## WHAT IS BEING ASKED
Output the data verbatim, with nothing added or dropped.
[Start of section]
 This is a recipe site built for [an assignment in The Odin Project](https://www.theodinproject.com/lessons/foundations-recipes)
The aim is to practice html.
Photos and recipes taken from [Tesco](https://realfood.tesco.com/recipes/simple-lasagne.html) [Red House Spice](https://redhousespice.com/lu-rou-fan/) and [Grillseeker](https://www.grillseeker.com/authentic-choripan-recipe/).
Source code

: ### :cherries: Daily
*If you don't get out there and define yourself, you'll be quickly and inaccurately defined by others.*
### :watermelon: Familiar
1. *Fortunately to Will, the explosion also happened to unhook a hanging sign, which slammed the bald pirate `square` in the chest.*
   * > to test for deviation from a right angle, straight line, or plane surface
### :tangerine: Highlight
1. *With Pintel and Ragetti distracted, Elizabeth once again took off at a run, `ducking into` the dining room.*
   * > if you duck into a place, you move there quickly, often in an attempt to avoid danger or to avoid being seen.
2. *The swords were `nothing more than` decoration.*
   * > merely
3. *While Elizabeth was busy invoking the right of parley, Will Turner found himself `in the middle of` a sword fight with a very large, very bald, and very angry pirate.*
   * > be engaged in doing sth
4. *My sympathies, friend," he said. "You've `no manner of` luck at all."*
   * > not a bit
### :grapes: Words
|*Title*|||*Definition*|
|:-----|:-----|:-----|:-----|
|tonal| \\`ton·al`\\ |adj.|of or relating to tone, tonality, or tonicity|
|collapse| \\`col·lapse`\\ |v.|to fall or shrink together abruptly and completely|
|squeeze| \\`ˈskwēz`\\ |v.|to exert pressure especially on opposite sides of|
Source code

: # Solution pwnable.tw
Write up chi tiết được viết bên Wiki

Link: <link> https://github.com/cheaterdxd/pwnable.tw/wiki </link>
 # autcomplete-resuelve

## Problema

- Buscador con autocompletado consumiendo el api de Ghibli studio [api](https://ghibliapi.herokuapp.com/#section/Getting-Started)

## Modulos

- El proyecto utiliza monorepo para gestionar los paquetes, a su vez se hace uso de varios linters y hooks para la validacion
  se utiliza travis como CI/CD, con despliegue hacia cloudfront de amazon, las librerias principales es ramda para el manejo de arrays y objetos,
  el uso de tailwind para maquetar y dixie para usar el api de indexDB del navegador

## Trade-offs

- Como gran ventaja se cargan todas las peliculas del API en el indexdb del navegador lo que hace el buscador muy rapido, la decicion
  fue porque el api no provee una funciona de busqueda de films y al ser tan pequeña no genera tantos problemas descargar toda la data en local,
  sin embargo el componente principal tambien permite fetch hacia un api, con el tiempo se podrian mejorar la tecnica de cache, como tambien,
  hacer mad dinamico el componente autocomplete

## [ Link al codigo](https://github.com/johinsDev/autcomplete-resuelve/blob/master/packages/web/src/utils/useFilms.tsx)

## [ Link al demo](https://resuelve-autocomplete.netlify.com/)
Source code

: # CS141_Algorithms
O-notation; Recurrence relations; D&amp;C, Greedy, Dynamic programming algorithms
[End of section]
## SOLUTION TO THE EXERCISE
 This is a recipe site built for [an assignment in The Odin Project](https://www.theodinproject.com/lessons/foundations-recipes)
The aim is to practice html.
Photos and recipes taken from [Tesco](https://realfood.tesco.com/recipes/simple-lasagne.html) [Red House Spice](https://redhousespice.com/lu-rou-fan/) and [Grillseeker](https://www.grillseeker.com/authentic-choripan-recipe/).
Source code

: ### :cherries: Daily
*If you don't get out there and define yourself, you'll be quickly and inaccurately defined by others.*
### :watermelon: Familiar
1. *Fortunately to Will, the explosion also happened to unhook a hanging sign, which slammed the bald pirate `square` in the chest.*
   * > to test for deviation from a right angle, straight line, or plane surface
### :tangerine: Highlight
1. *With Pintel and Ragetti distracted, Elizabeth once again took off at a run, `ducking into` the dining room.*
   * > if you duck into a place, you move there quickly, often in an attempt to avoid danger or to avoid being seen.
2. *The swords were `nothing more than` decoration.*
   * > merely
3. *While Elizabeth was busy invoking the right of parley, Will Turner found himself `in the middle of` a sword fight with a very large, very bald, and very angry pirate.*
   * > be engaged in doing sth
4. *My sympathies, friend," he said. "You've `no manner of` luck at all."*
   * > not a bit
### :grapes: Words
|*Title*|||*Definition*|
|:-----|:-----|:-----|:-----|
|tonal| \\`ton·al`\\ |adj.|of or relating to tone, tonality, or tonicity|
|collapse| \\`col·lapse`\\ |v.|to fall or shrink together abruptly and completely|
|squeeze| \\`ˈskwēz`\\ |v.|to exert pressure especially on opposite sides of|
Source code

: # Solution pwnable.tw
Write up chi tiết được viết bên Wiki

Link: <link> https://github.com/cheaterdxd/pwnable.tw/wiki </link>
 # autcomplete-resuelve

## Problema

- Buscador con autocompletado consumiendo el api de Ghibli studio [api](https://ghibliapi.herokuapp.com/#section/Getting-Started)

## Modulos

- El proyecto utiliza monorepo para gestionar los paquetes, a su vez se hace uso de varios linters y hooks para la validacion
  se utiliza travis como CI/CD, con despliegue hacia cloudfront de amazon, las librerias principales es ramda para el manejo de arrays y objetos,
  el uso de tailwind para maquetar y dixie para usar el api de indexDB del navegador

## Trade-offs

- Como gran ventaja se cargan todas las peliculas del API en el indexdb del navegador lo que hace el buscador muy rapido, la decicion
  fue porque el api no provee una funciona de busqueda de films y al ser tan pequeña no genera tantos problemas descargar toda la data en local,
  sin embargo el componente principal tambien permite fetch hacia un api, con el tiempo se podrian mejorar la tecnica de cache, como tambien,
  hacer mad dinamico el componente autocomplete

## [ Link al codigo](https://github.com/johinsDev/autcomplete-resuelve/blob/master/packages/web/src/utils/useFilms.tsx)

## [ Link al demo](https://resuelve-autocomplete.netlify.com/)
Source code

: # CS141_Algorithms
O-notation; Recurrence relations; D&amp;C, Greedy, Dynamic programming algorithms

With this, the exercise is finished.